[Collected data]
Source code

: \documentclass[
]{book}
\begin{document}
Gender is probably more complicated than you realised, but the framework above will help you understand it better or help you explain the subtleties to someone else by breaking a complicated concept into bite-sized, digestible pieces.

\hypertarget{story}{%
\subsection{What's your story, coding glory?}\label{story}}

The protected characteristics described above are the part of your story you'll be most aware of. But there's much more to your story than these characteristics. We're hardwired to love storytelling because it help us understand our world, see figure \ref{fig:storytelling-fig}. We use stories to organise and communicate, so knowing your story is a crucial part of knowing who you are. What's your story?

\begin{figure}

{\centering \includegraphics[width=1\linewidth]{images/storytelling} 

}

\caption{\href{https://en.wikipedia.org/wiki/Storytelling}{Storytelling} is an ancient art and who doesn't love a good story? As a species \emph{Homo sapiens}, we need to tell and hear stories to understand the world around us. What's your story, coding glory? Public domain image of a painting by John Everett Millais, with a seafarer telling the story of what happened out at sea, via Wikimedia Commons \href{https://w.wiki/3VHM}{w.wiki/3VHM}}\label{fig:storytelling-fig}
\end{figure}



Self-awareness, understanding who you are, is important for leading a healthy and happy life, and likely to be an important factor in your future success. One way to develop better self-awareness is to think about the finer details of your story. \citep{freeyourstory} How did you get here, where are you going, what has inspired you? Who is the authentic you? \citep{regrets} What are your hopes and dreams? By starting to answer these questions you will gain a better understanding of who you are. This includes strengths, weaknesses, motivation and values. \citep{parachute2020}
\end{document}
* * *
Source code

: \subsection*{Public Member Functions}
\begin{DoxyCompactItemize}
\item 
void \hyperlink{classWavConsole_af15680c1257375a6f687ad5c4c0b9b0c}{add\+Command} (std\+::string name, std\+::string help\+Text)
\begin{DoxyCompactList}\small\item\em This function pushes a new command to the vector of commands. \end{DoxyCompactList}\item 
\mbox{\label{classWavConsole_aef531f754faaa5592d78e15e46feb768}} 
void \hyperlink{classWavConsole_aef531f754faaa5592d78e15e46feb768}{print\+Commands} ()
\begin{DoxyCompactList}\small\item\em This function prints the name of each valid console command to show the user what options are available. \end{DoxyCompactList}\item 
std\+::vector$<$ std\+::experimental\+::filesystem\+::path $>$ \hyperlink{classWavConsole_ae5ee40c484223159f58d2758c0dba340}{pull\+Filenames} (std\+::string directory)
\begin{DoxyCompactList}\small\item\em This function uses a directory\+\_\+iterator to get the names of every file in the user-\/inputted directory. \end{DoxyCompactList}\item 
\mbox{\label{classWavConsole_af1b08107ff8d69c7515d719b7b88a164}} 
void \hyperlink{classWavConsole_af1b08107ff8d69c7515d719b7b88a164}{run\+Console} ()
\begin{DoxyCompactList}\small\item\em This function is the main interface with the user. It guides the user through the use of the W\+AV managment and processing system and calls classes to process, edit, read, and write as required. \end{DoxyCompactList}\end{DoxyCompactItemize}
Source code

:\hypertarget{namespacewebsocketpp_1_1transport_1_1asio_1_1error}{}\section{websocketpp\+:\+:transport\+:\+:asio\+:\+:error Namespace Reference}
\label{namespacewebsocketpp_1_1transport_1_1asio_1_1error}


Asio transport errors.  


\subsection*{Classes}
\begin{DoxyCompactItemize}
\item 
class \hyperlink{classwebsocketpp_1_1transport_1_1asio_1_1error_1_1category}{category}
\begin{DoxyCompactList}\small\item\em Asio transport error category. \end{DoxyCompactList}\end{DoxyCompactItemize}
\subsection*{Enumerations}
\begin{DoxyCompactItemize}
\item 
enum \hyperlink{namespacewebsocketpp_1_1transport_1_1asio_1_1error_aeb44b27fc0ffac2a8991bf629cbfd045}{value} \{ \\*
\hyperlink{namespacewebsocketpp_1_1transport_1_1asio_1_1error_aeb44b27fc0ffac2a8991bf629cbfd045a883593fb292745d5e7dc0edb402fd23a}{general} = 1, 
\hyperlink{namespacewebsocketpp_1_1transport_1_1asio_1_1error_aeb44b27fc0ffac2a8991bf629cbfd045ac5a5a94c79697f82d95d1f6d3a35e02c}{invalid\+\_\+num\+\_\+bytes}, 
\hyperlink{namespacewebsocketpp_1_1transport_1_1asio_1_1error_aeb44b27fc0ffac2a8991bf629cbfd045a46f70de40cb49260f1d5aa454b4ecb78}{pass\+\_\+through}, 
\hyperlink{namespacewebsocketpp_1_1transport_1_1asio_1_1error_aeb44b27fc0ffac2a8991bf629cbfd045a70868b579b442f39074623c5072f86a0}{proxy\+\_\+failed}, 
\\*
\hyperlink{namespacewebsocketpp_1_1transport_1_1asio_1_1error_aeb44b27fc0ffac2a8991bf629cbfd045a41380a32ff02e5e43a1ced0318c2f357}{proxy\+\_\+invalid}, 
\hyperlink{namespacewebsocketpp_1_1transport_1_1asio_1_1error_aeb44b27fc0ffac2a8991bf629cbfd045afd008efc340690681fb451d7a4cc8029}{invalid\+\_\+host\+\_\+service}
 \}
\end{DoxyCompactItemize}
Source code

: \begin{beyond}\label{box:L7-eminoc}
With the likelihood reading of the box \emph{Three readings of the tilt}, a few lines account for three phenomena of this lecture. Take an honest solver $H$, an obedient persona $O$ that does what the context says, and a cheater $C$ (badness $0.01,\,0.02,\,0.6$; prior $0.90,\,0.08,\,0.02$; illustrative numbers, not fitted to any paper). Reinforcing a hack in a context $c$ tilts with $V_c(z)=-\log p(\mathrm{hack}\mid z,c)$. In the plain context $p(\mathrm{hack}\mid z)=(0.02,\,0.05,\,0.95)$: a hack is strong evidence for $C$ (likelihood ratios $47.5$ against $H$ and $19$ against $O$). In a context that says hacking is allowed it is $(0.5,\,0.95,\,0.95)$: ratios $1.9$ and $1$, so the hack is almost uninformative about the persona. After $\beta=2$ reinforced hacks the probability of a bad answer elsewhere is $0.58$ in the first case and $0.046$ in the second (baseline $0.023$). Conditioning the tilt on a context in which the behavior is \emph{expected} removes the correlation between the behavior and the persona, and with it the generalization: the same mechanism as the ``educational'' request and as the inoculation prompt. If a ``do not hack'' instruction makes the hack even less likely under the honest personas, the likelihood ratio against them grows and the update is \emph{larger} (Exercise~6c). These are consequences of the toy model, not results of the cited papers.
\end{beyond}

-- ACTION ITEM --
Look above for the line containing "The protected characteristics". Output from there through the line containing "is an ancient", exactly and inclusively.

-- SOLUTION TO THIS TASK --
The protected characteristics described above are the part of your story you'll be most aware of. But there's much more to your story than these characteristics. We're hardwired to love storytelling because it help us understand our world, see figure \ref{fig:storytelling-fig}. We use stories to organise and communicate, so knowing your story is a crucial part of knowing who you are. What's your story?

\begin{figure}

{\centering \includegraphics[width=1\linewidth]{images/storytelling} 

}

\caption{\href{https://en.wikipedia.org/wiki/Storytelling}{Storytelling} is an ancient art and who doesn't love a good story? As a species \emph{Homo sapiens}, we need to tell and hear stories to understand the world around us. What's your story, coding glory? Public domain image of a painting by John Everett Millais, with a seafarer telling the story of what happened out at sea, via Wikimedia Commons \href{https://w.wiki/3VHM}{w.wiki/3VHM}}\label{fig:storytelling-fig}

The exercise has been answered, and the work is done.